Archive for the ‘Answers I Found...’ Category

Why Are MMOGs Dropping Like Flies?

Tuesday, January 20th, 2009

An update from LinkedIn popped into my mailbox, and this post caught my eye. Having played MMOGs all my life, and then designed one, I started with a formal response, then decided to craft and post it in a gritty gamer format [which took more than 15mins], so here it is:

 

the extended length of beta is to “educate” noobs, recruit evangelists, spawn protaganists. all these add to the ecosystem of an MMORPG. continuity is an ongoing CRITICAL effort, which has to bypass the lifecycle of play maturity [no more level ups]. clanship is essential to “respect” senior players with street creds – i can’t say how many times i quit a clan because the noobs think they know better, the strategy of teamplay.


the alternate personna of a gamer endorses respect from performance in a game, and consistent performance, i might add. with an assured level up ladder, the gamer works on strategy and skill improvements, then “matures” to belong to a tribe as a respected vet. this isnt any different from a day job, except we wont pay the price of a TK [teamkill] in quite the same way, nor gain respect from our boss with quite the number of rankups in a week.

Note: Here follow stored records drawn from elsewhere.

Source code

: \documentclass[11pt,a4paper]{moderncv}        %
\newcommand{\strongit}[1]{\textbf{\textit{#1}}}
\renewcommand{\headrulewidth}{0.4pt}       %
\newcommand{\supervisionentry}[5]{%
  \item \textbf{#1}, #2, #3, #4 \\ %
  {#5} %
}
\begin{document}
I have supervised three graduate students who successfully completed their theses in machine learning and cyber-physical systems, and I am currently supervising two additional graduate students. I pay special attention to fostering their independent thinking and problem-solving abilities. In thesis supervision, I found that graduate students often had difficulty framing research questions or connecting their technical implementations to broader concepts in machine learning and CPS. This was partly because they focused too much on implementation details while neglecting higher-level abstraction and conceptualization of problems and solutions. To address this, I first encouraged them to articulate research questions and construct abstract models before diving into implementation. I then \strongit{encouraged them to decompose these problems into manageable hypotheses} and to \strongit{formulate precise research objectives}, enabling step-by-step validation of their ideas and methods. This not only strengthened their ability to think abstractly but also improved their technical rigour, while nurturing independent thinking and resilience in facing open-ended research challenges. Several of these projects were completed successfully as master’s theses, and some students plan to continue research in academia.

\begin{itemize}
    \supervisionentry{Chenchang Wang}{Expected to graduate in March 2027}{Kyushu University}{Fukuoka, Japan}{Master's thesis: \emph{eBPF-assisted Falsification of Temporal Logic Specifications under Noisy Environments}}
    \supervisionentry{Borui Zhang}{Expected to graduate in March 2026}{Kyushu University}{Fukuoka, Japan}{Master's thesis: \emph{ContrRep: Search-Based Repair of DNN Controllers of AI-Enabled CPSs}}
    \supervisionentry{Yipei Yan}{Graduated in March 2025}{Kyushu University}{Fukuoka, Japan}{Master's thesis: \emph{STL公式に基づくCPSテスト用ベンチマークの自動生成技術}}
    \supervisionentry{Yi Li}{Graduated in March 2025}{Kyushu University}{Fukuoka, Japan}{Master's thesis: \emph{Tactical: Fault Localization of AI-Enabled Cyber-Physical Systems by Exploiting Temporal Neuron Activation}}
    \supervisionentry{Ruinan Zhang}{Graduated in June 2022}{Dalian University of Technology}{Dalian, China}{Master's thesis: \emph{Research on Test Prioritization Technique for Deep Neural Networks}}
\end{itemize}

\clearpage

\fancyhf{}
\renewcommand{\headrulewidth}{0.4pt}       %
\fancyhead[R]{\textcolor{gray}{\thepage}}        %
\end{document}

maps are tantamount to clan domination objectives, but designers fail to “let like-minded clan nuances co-exist” and force them into territorial disputes – there is nothing wrong having multiple camps reside within a space – this is one of the biggest mistakes in game sociology techs make. technology does not a game make, tribes do.


monetization is a cultural phenomenon. the clue is in the details of what is the device and socially-accepted methods of payment. kids DON’T have credit cards. in korea, china, taiwan, malaysia, they have handphones – so how do they pay to top up their phones? even the bus cards are fair game for micro-payment,and every kid has one. therein lies the conscionable dilemma.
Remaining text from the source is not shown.